(Dataset excerpts)
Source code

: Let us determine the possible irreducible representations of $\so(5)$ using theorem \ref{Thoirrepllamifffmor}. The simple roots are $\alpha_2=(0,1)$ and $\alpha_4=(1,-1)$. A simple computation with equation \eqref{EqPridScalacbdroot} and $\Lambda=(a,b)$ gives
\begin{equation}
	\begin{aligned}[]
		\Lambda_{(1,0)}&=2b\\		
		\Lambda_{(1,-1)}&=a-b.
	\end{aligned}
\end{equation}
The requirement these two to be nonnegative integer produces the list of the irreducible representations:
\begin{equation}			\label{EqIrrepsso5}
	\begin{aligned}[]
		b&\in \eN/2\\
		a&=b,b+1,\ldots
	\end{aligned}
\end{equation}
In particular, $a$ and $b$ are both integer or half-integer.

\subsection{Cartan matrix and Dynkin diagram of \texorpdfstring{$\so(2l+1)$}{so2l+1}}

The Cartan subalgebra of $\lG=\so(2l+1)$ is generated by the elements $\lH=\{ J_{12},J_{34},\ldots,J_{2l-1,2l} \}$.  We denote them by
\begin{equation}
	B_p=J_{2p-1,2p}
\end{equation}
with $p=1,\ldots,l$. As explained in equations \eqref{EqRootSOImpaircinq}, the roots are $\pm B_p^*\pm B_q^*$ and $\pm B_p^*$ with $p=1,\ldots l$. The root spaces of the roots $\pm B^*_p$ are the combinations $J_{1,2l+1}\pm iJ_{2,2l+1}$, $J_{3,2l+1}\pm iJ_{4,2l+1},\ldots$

Exercise brief: Copy every line from the records above that contains the word "integer".

Solution for this exercise:
The requirement these two to be nonnegative integer produces the list of the irreducible representations:
In particular, $a$ and $b$ are both integer or half-integer.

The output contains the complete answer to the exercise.